Lumped tweets

Just marks

Should I test private method? No. Then....

Background

I like the following page.

shoulditestprivatemethods.com

It have only contents of "No". I normally agree for that's saying "no".
But sometime we'd say "it depends on context/case by case" without argue.
Because it certainly depends on the context, and software has a wide variety of backgrounds, and business purposes.

However, I would like to saying "we should avoid write test for private method at anytime as possible as can".
Therefore, I make a proposal for resolution of avoid to testing at private method.

Issue

First of all, Why does we facing thing of would we want to test private method?
Most of the time, there is a complex logic hidden in private method.
And it's often a Public Method argument, or the conditional branch that depends on the instance variables.

For example

class Registration
  def create(user, params)
    user = modified_user(user, params.except(:user))
    # insert account and update user table
    Account.save(user, params.except(:account))
  end
  private def modified_user(user, params)
    # the complex if statements depends on user and params
  end
end

At this point, I'd want to test what account.user value in the DB.

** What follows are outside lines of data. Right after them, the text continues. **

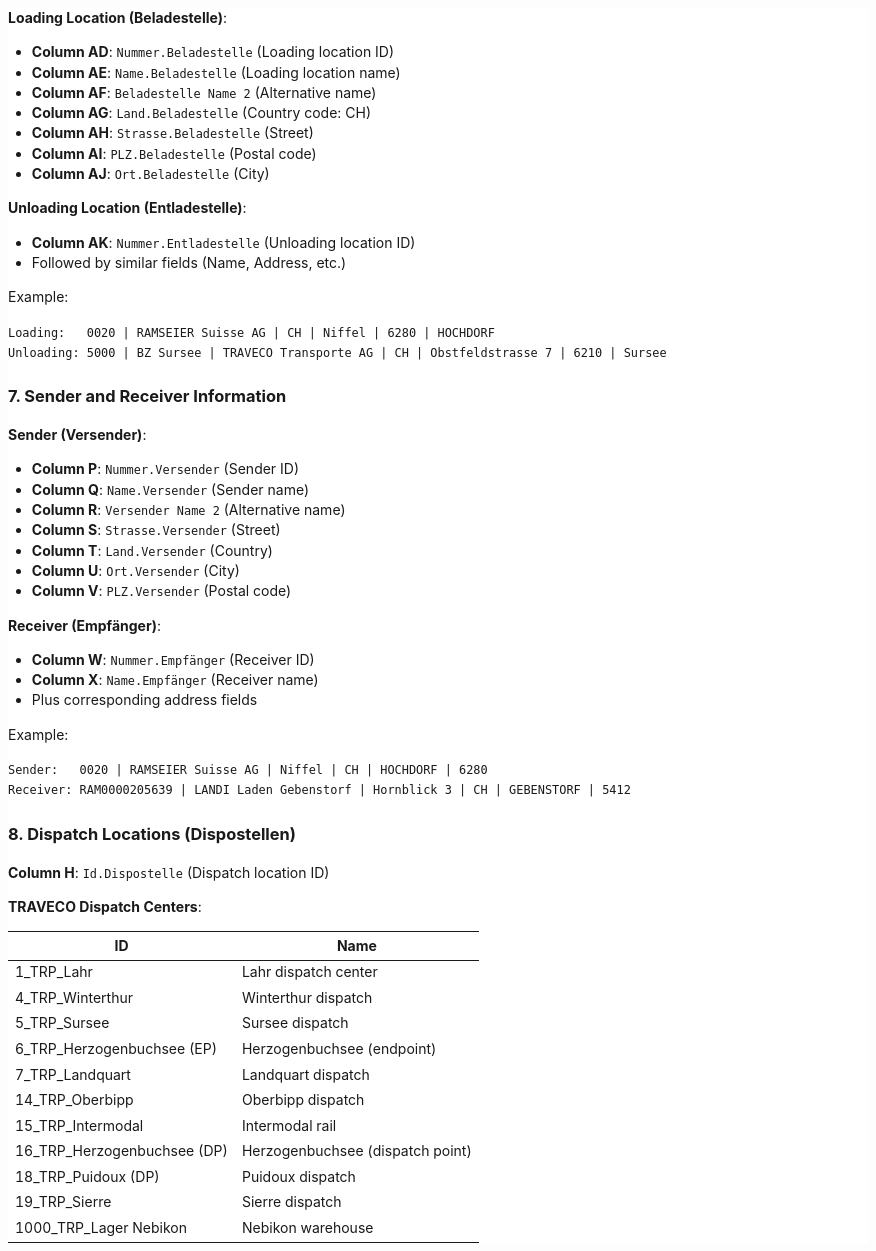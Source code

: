 **Loading Location (Beladestelle)**:
- **Column AD**: `Nummer.Beladestelle` (Loading location ID)
- **Column AE**: `Name.Beladestelle` (Loading location name)
- **Column AF**: `Beladestelle Name 2` (Alternative name)
- **Column AG**: `Land.Beladestelle` (Country code: CH)
- **Column AH**: `Strasse.Beladestelle` (Street)
- **Column AI**: `PLZ.Beladestelle` (Postal code)
- **Column AJ**: `Ort.Beladestelle` (City)

**Unloading Location (Entladestelle)**:
- **Column AK**: `Nummer.Entladestelle` (Unloading location ID)
- Followed by similar fields (Name, Address, etc.)

Example:
```
Loading:   0020 | RAMSEIER Suisse AG | CH | Niffel | 6280 | HOCHDORF
Unloading: 5000 | BZ Sursee | TRAVECO Transporte AG | CH | Obstfeldstrasse 7 | 6210 | Sursee
```

### 7. Sender and Receiver Information

**Sender (Versender)**:
- **Column P**: `Nummer.Versender` (Sender ID)
- **Column Q**: `Name.Versender` (Sender name)
- **Column R**: `Versender Name 2` (Alternative name)
- **Column S**: `Strasse.Versender` (Street)
- **Column T**: `Land.Versender` (Country)
- **Column U**: `Ort.Versender` (City)
- **Column V**: `PLZ.Versender` (Postal code)

**Receiver (Empfänger)**:
- **Column W**: `Nummer.Empfänger` (Receiver ID)
- **Column X**: `Name.Empfänger` (Receiver name)
- Plus corresponding address fields

Example:
```
Sender:   0020 | RAMSEIER Suisse AG | Niffel | CH | HOCHDORF | 6280
Receiver: RAM0000205639 | LANDI Laden Gebenstorf | Hornblick 3 | CH | GEBENSTORF | 5412
```

### 8. Dispatch Locations (Dispostellen)

**Column H**: `Id.Dispostelle` (Dispatch location ID)

**TRAVECO Dispatch Centers**:

| ID | Name |
|----|------|
| 1_TRP_Lahr | Lahr dispatch center |
| 4_TRP_Winterthur | Winterthur dispatch |
| 5_TRP_Sursee | Sursee dispatch |
| 6_TRP_Herzogenbuchsee (EP) | Herzogenbuchsee (endpoint) |
| 7_TRP_Landquart | Landquart dispatch |
| 14_TRP_Oberbipp | Oberbipp dispatch |
| 15_TRP_Intermodal | Intermodal rail |
| 16_TRP_Herzogenbuchsee (DP) | Herzogenbuchsee (dispatch point) |
| 18_TRP_Puidoux (DP) | Puidoux dispatch |
| 19_TRP_Sierre | Sierre dispatch |
| 1000_TRP_Lager Nebikon | Nebikon warehouse |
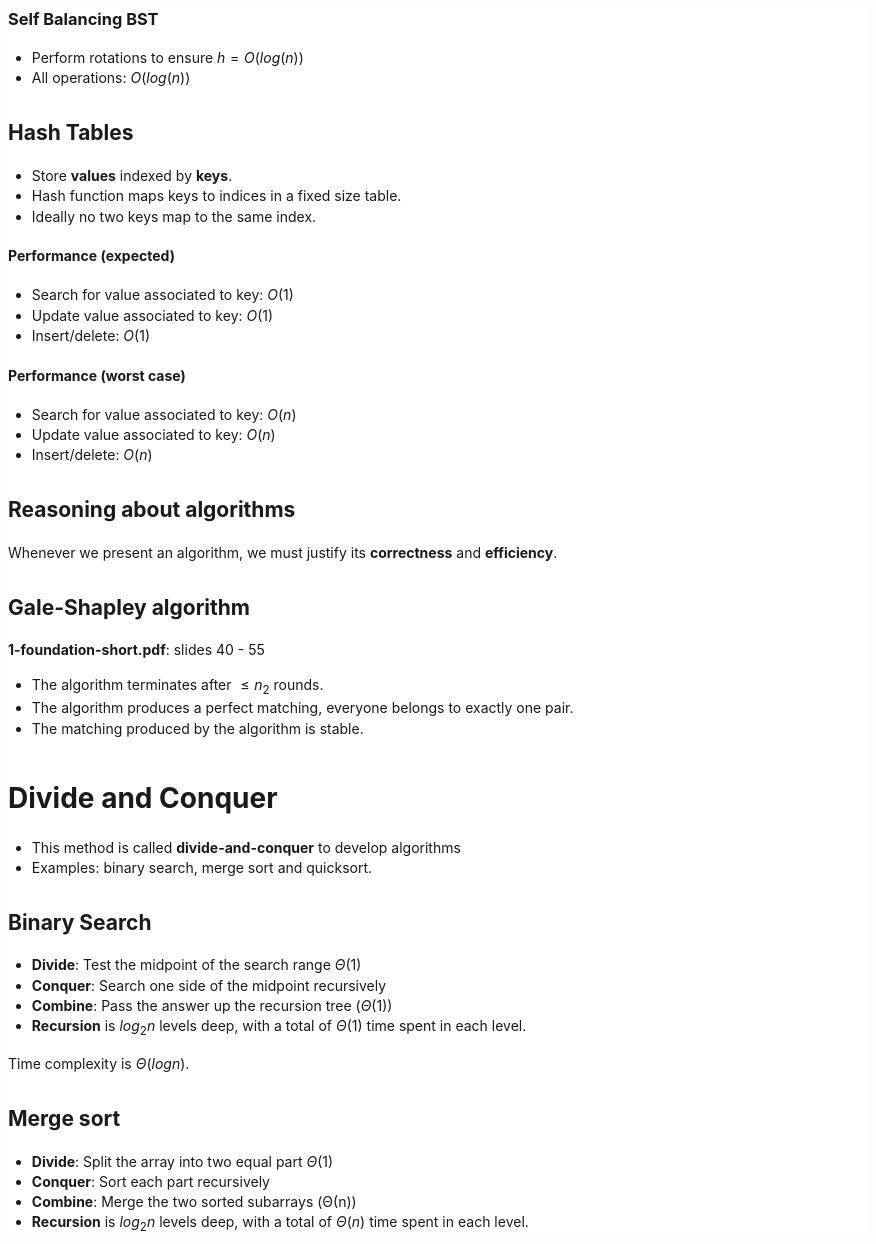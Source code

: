 ### Self Balancing BST
- Perform rotations to ensure $h = O(log(n))$
- All operations:  $O(log(n))$

## Hash Tables
- Store **values** indexed by **keys**.
- Hash function maps keys to indices in a fixed size table.
- Ideally no two keys map to the same index.

#### Performance (expected)
- Search for value associated to key: $O(1)$
- Update value associated to key: $O(1)$
- Insert/delete: $O(1)$
  
#### Performance (worst case)
- Search for value associated to key: $O(n)$
- Update value associated to key: $O(n)$
- Insert/delete: $O(n)$

## Reasoning about algorithms
Whenever we present an algorithm, we must justify its **correctness** and **efficiency**.

## Gale-Shapley algorithm
**1-foundation-short.pdf**:  slides 40 - 55

- The algorithm terminates after $\leq n_2$ rounds.
- The algorithm produces a perfect matching, everyone belongs to exactly one pair.
- The matching produced by the algorithm is stable.

# Divide and Conquer
- This method is called **divide-and-conquer** to develop algorithms
- Examples: binary search, merge sort and quicksort.

## Binary Search
- **Divide**: Test the midpoint of the search range $Θ(1)$  
- **Conquer**: Search one side of the midpoint recursively  
- **Combine**: Pass the answer up the recursion tree $(Θ(1))$
- **Recursion** is $log_2n$ levels deep, with a total of $Θ(1)$ time spent in each level.

Time complexity is $Θ(log n)$.

## Merge sort
- **Divide**: Split the array into two equal part $Θ(1)$  
- **Conquer**: Sort each part recursively
- **Combine**: Merge the two sorted subarrays (Θ(n))
- **Recursion** is $log_2n$ levels deep, with a total of $Θ(n)$ time spent in each level.
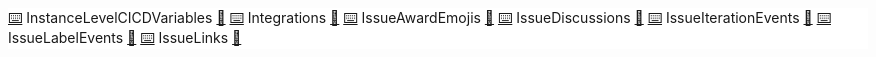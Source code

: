 </td>
<td>
<a href="./src/resources/Import.ts">⌨️</a>
</td>
</tr>
<tr>
<th>InstanceLevelCICDVariables</th>
<td>
<a href="https://docs.gitlab.com/16.4/ee/api/instance_level_ci_variables.html">🦊</a>
</td>
<td>
<a href="./src/resources/InstanceLevelCICDVariables.ts">⌨️</a>
</td>
</tr>
<tr>
<th>Integrations</th>
<td>
<a href="https://docs.gitlab.com/16.4/ee/api/integrations.html">🦊</a>
</td>
<td>
<a href="./src/resources/Integrations.ts">⌨️</a>
</td>
</tr>
<tr>
<th>IssueAwardEmojis</th>
<td>
<a href="https://docs.gitlab.com/16.4/ee/api/emoji_reactions.html">🦊</a>
</td>
<td>
<a href="./src/resources/IssueAwardEmojis.ts">⌨️</a>
</td>
</tr>
<tr>
<th>IssueDiscussions</th>
<td>
<a href="https://docs.gitlab.com/16.4/ee/api/discussions.html#issues">🦊</a>
</td>
<td>
<a href="./src/resources/IssueDiscussions.ts">⌨️</a>
</td>
</tr>
<tr>
<th>IssueIterationEvents</th>
<td>
<a href="https://docs.gitlab.com/16.4/ee/api/resource_iteration_events.html#issues">🦊</a>
</td>
<td>
<a href="./src/resources/IssueIterationEvents.ts">⌨️</a>
</td>
</tr>
<tr>
<th>IssueLabelEvents</th>
<td>
<a href="https://docs.gitlab.com/16.4/ee/api/resource_label_events.html#issues">🦊</a>
</td>
<td>
<a href="./src/resources/IssueLabelEvents.ts">⌨️</a>
</td>
</tr>
<tr>
<th>IssueLinks</th>
<td>
<a href="https://docs.gitlab.com/16.4/ee/api/issue_links.html">🦊</a>
</td>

RSpec.describe Registration do
  describe "when params.user.x was ..."
  describe "when params.user.y was ..."
  describe "when params.account.X was ..."
  # ...
end

This is more than enough. However, the User information in particular is a test of how the Private Method works.
This kind of test will break quickly. Because Private Method is a class-internal entity and the interface is only loosely bound.

Then

How avoid it? I'd say we should do dependency injection.
In before a day ago, I wrote the what's the constructor injection and what the profit for it. let read if you don't know the dependency injection.
Dependency Injection allows you to inject dependent logic and behavior from the outside and delegate the responsibility of the things that depend on.
And you should do the following.

  • Give a name to the behavior that was originally the private method and generate it as a new separate small class.
  • Inject a new small class to original big class at construction.
  • Instead to call dependency class function from calling private method at the original class.
  • Test the Public Method of a small separated class.

For example

class Registration::User
  def modify(user, params)
    // complexy work
  end
end

class Registration
  def initialize(user_modifier)
    @user_modifier = user_modifier
  end
  def create(user, params)
    Account.save(@user_modifier.modify(user, params), params.except(:account))
  end
end

You can write test code for each Registration::user.modify and Registration.create both.
The advantage of this way is that combines responsibility and logic into a small class.
It makes it easier to write test codes.
Also, although I wrote Ruby this time, if you are using PHP or other more typical languages, you can use function type constraints to make the interface fixed.
Refactoring is also easier because the tests are small and easier to write, and if you find out that the changes depend on a class, you only need to fix that part.
I like this small class principle.

Conclusion

I will ever say "Should I test private method? NO!"